> [Plain-text document sources]

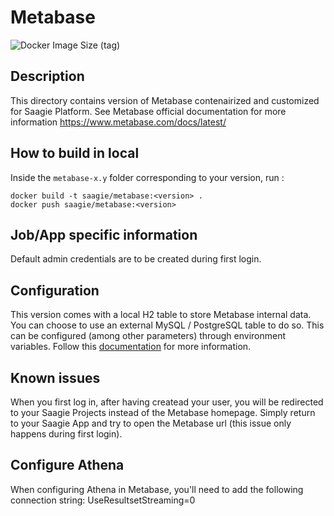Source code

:# Metabase

![Docker Image Size (tag)](https://img.shields.io/docker/image-size/saagie/metabase/0.41.2?label=v0.41.2%20image%20size&style=for-the-badge)

## Description
This directory contains version of Metabase contenairized and customized for Saagie Platform.
See Metabase official documentation for more information https://www.metabase.com/docs/latest/

## How to build in local

Inside the `metabase-x.y` folder corresponding to your version, run :
```
docker build -t saagie/metabase:<version> .
docker push saagie/metabase:<version>
```

## Job/App specific information
Default admin credentials are to be created during first login.

## Configuration
This version comes with a local H2 table to store Metabase internal data. You can choose to use an external MySQL / PostgreSQL table to do so. This can be configured (among other parameters) through environment variables. Follow this [documentation](https://www.metabase.com/docs/latest/operations-guide/environment-variables.html) for more information.

## Known issues
When you first log in, after having createad your user, you will be redirected to your Saagie Projects instead of the Metabase homepage. Simply return to your Saagie App and try to open the Metabase url (this issue only happens during first login).

## Configure Athena
When configuring Athena in Metabase, you'll need to add the following connection string:
UseResultsetStreaming=0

> [How to complete this task] Reproduce every line of the records containing the string "When".

> [Solution to the exercise]
When you first log in, after having createad your user, you will be redirected to your Saagie Projects instead of the Metabase homepage. Simply return to your Saagie App and try to open the Metabase url (this issue only happens during first login).
When configuring Athena in Metabase, you'll need to add the following connection string:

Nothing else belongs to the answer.